The task: For every line in the records that has the word "true", make a copy.

Record set:
####################
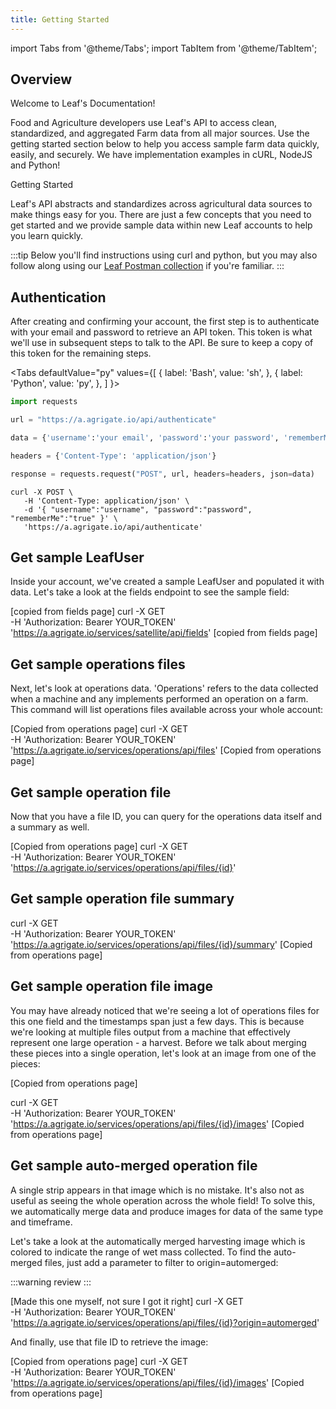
 ```yaml
---
title: Getting Started
---
```


import Tabs from '@theme/Tabs';
import TabItem from '@theme/TabItem';

## Overview

Welcome to Leaf's Documentation!

Food and Agriculture developers use Leaf's API to access clean, standardized,
and aggregated Farm data from all major sources. Use the  getting started
section below  to help you access sample farm data quickly, easily, and securely.
We have implementation examples in cURL, NodeJS and Python!

Getting Started

Leaf's API abstracts and standardizes across agricultural data sources to make
things easy for you. There are just a few concepts that you need to get started
and we provide sample data within new Leaf accounts to help you learn quickly.


:::tip
Below you'll find instructions using curl and python, but you may also follow
along using our [Leaf Postman collection](https://github.com/Leaf-Agriculture/Leaf-quickstart-Postman-collection)
if you're familiar.
:::

## Authentication
After creating and confirming your account, the first step is to authenticate with your email and password to retrieve an API token. This token is what we'll use in subsequent steps to talk to the API. Be sure to keep a copy of this token for the remaining steps.


<Tabs
  defaultValue="py"
  values={[
    { label: 'Bash', value: 'sh', },
    { label: 'Python', value: 'py', },
  ]
}>

  <TabItem value="py">

  ```py
  import requests

  url = "https://a.agrigate.io/api/authenticate"

  data = {'username':'your email', 'password':'your password', 'rememberMe':'true'}

  headers = {'Content-Type': 'application/json'}

  response = requests.request("POST", url, headers=headers, json=data)
  ```

  </TabItem>
  <TabItem value="sh">

  ```shell
  curl -X POST \
     -H 'Content-Type: application/json' \
     -d '{ "username":"username", "password":"password", "rememberMe":"true" }' \
     'https://a.agrigate.io/api/authenticate'
  ```

  </TabItem>
</Tabs>


## Get sample LeafUser
Inside your account, we've created a sample LeafUser and populated it with data. Let's take a look at the fields endpoint to see the sample field:

[copied from fields page]
curl -X GET \
    -H 'Authorization: Bearer YOUR_TOKEN' \
    'https://a.agrigate.io/services/satellite/api/fields'
[copied from fields page]

## Get sample operations files
Next, let's look at operations data. 'Operations' refers to the data collected when a machine and any implements performed an operation on a farm. This command will list operations files available across your whole account:

[Copied from operations page]
curl -X GET \
    -H 'Authorization: Bearer YOUR_TOKEN' \
    'https://a.agrigate.io/services/operations/api/files'
[Copied from operations page]

## Get sample operation file
Now that you have a file ID, you can query for the operations data itself and a summary as well.

[Copied from operations page]
curl -X GET \
    -H 'Authorization: Bearer YOUR_TOKEN' \
    'https://a.agrigate.io/services/operations/api/files/{id}'


## Get sample operation file summary
curl -X GET \
    -H 'Authorization: Bearer YOUR_TOKEN' \
    'https://a.agrigate.io/services/operations/api/files/{id}/summary'
[Copied from operations page]


## Get sample operation file image
You may have already noticed that we're seeing a lot of operations files for this one field and the timestamps span just a few days. This is because we're looking at multiple files output from a machine that effectively represent one large operation - a harvest. Before we talk about merging these pieces into a single operation, let's look at an image from one of the pieces:

[Copied from operations page]

curl -X GET \
    -H 'Authorization: Bearer YOUR_TOKEN' \
    'https://a.agrigate.io/services/operations/api/files/{id}/images'
[Copied from operations page]

## Get sample auto-merged operation file
A single strip appears in that image which is no mistake. It's also not as useful as seeing the whole operation across the whole field! To solve this, we automatically merge data and produce images for data of the same type and timeframe.

Let's take a look at the automatically merged harvesting image which is colored to indicate the range of wet mass collected. To find the auto-merged files, just add a parameter to filter to origin=automerged:

:::warning
review
:::

[Made this one myself, not sure I got it right]
curl -X GET \
    -H 'Authorization: Bearer YOUR_TOKEN' \
    'https://a.agrigate.io/services/operations/api/files/{id}?origin=automerged'

And finally, use that file ID to retrieve the image:

[Copied from operations page]
curl -X GET \
    -H 'Authorization: Bearer YOUR_TOKEN' \
    'https://a.agrigate.io/services/operations/api/files/{id}/images'
[Copied from operations page]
####################
Output for this task:
  data = {'username':'your email', 'password':'your password', 'rememberMe':'true'}
     -d '{ "username":"username", "password":"password", "rememberMe":"true" }' \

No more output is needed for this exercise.